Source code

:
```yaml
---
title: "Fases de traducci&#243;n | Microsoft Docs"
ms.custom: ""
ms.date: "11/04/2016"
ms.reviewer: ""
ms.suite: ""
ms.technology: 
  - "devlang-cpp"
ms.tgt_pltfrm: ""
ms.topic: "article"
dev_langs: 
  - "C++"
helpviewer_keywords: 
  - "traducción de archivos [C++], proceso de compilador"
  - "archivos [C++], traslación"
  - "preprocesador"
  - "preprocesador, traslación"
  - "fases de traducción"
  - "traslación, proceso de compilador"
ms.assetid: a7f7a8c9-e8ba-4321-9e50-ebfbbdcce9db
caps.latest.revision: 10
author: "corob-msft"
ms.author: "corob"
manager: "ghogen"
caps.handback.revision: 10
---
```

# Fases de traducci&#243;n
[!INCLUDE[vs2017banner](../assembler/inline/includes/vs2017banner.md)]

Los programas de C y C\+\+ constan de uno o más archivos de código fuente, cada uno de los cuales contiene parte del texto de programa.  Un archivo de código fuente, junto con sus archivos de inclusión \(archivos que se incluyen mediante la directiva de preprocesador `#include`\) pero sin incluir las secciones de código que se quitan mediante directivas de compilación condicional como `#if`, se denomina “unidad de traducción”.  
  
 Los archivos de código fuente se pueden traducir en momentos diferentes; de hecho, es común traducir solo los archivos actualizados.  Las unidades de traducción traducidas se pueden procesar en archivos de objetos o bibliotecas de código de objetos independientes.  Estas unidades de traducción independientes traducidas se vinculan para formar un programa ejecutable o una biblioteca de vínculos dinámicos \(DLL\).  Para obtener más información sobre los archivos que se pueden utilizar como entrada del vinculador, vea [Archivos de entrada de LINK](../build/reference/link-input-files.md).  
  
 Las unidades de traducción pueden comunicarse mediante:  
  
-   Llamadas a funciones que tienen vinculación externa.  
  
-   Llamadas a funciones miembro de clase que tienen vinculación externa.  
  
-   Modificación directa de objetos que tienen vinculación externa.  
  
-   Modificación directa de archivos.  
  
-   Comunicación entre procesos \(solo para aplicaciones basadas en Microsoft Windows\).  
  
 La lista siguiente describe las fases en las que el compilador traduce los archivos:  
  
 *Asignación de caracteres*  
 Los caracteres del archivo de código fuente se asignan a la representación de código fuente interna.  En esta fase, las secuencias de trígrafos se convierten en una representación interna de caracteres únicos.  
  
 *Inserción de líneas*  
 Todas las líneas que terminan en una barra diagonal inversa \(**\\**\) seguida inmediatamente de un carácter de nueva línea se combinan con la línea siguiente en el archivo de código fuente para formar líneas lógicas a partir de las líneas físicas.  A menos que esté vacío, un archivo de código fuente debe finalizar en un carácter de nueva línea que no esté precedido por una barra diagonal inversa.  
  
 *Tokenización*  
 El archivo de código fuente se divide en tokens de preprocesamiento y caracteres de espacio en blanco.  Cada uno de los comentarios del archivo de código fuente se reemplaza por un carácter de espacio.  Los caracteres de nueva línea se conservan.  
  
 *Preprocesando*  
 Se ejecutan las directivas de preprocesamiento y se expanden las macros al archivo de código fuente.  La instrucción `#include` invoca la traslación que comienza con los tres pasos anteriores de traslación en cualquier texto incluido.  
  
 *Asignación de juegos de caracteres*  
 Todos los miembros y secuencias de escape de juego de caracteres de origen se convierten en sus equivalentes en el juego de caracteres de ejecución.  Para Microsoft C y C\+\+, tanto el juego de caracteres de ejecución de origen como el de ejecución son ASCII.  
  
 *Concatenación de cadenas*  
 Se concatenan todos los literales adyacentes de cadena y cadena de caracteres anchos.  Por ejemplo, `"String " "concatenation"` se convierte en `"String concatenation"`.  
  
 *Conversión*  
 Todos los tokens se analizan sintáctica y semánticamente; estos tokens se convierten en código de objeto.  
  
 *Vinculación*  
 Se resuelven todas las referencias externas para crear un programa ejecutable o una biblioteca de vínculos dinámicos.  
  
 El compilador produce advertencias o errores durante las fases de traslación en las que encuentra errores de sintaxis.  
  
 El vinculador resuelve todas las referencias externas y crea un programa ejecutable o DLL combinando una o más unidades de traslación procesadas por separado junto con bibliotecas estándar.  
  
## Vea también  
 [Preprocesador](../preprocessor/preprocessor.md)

EXERCISE DIRECTIONS
Without omitting anything, retype all of the material above exactly.

RESULT OF THE EXERCISE
Source code

:
```yaml
---
title: "Fases de traducci&#243;n | Microsoft Docs"
ms.custom: ""
ms.date: "11/04/2016"
ms.reviewer: ""
ms.suite: ""
ms.technology: 
  - "devlang-cpp"
ms.tgt_pltfrm: ""
ms.topic: "article"
dev_langs: 
  - "C++"
helpviewer_keywords: 
  - "traducción de archivos [C++], proceso de compilador"
  - "archivos [C++], traslación"
  - "preprocesador"
  - "preprocesador, traslación"
  - "fases de traducción"
  - "traslación, proceso de compilador"
ms.assetid: a7f7a8c9-e8ba-4321-9e50-ebfbbdcce9db
caps.latest.revision: 10
author: "corob-msft"
ms.author: "corob"
manager: "ghogen"
caps.handback.revision: 10
---
```

# Fases de traducci&#243;n
[!INCLUDE[vs2017banner](../assembler/inline/includes/vs2017banner.md)]

Los programas de C y C\+\+ constan de uno o más archivos de código fuente, cada uno de los cuales contiene parte del texto de programa.  Un archivo de código fuente, junto con sus archivos de inclusión \(archivos que se incluyen mediante la directiva de preprocesador `#include`\) pero sin incluir las secciones de código que se quitan mediante directivas de compilación condicional como `#if`, se denomina “unidad de traducción”.  
  
 Los archivos de código fuente se pueden traducir en momentos diferentes; de hecho, es común traducir solo los archivos actualizados.  Las unidades de traducción traducidas se pueden procesar en archivos de objetos o bibliotecas de código de objetos independientes.  Estas unidades de traducción independientes traducidas se vinculan para formar un programa ejecutable o una biblioteca de vínculos dinámicos \(DLL\).  Para obtener más información sobre los archivos que se pueden utilizar como entrada del vinculador, vea [Archivos de entrada de LINK](../build/reference/link-input-files.md).  
  
 Las unidades de traducción pueden comunicarse mediante:  
  
-   Llamadas a funciones que tienen vinculación externa.  
  
-   Llamadas a funciones miembro de clase que tienen vinculación externa.  
  
-   Modificación directa de objetos que tienen vinculación externa.  
  
-   Modificación directa de archivos.  
  
-   Comunicación entre procesos \(solo para aplicaciones basadas en Microsoft Windows\).  
  
 La lista siguiente describe las fases en las que el compilador traduce los archivos:  
  
 *Asignación de caracteres*  
 Los caracteres del archivo de código fuente se asignan a la representación de código fuente interna.  En esta fase, las secuencias de trígrafos se convierten en una representación interna de caracteres únicos.  
  
 *Inserción de líneas*  
 Todas las líneas que terminan en una barra diagonal inversa \(**\\**\) seguida inmediatamente de un carácter de nueva línea se combinan con la línea siguiente en el archivo de código fuente para formar líneas lógicas a partir de las líneas físicas.  A menos que esté vacío, un archivo de código fuente debe finalizar en un carácter de nueva línea que no esté precedido por una barra diagonal inversa.  
  
 *Tokenización*  
 El archivo de código fuente se divide en tokens de preprocesamiento y caracteres de espacio en blanco.  Cada uno de los comentarios del archivo de código fuente se reemplaza por un carácter de espacio.  Los caracteres de nueva línea se conservan.  
  
 *Preprocesando*  
 Se ejecutan las directivas de preprocesamiento y se expanden las macros al archivo de código fuente.  La instrucción `#include` invoca la traslación que comienza con los tres pasos anteriores de traslación en cualquier texto incluido.  
  
 *Asignación de juegos de caracteres*  
 Todos los miembros y secuencias de escape de juego de caracteres de origen se convierten en sus equivalentes en el juego de caracteres de ejecución.  Para Microsoft C y C\+\+, tanto el juego de caracteres de ejecución de origen como el de ejecución son ASCII.  
  
 *Concatenación de cadenas*  
 Se concatenan todos los literales adyacentes de cadena y cadena de caracteres anchos.  Por ejemplo, `"String " "concatenation"` se convierte en `"String concatenation"`.  
  
 *Conversión*  
 Todos los tokens se analizan sintáctica y semánticamente; estos tokens se convierten en código de objeto.  
  
 *Vinculación*  
 Se resuelven todas las referencias externas para crear un programa ejecutable o una biblioteca de vínculos dinámicos.  
  
 El compilador produce advertencias o errores durante las fases de traslación en las que encuentra errores de sintaxis.  
  
 El vinculador resuelve todas las referencias externas y crea un programa ejecutable o DLL combinando una o más unidades de traslación procesadas por separado junto con bibliotecas estándar.  
  
## Vea también  
 [Preprocesador](../preprocessor/preprocessor.md)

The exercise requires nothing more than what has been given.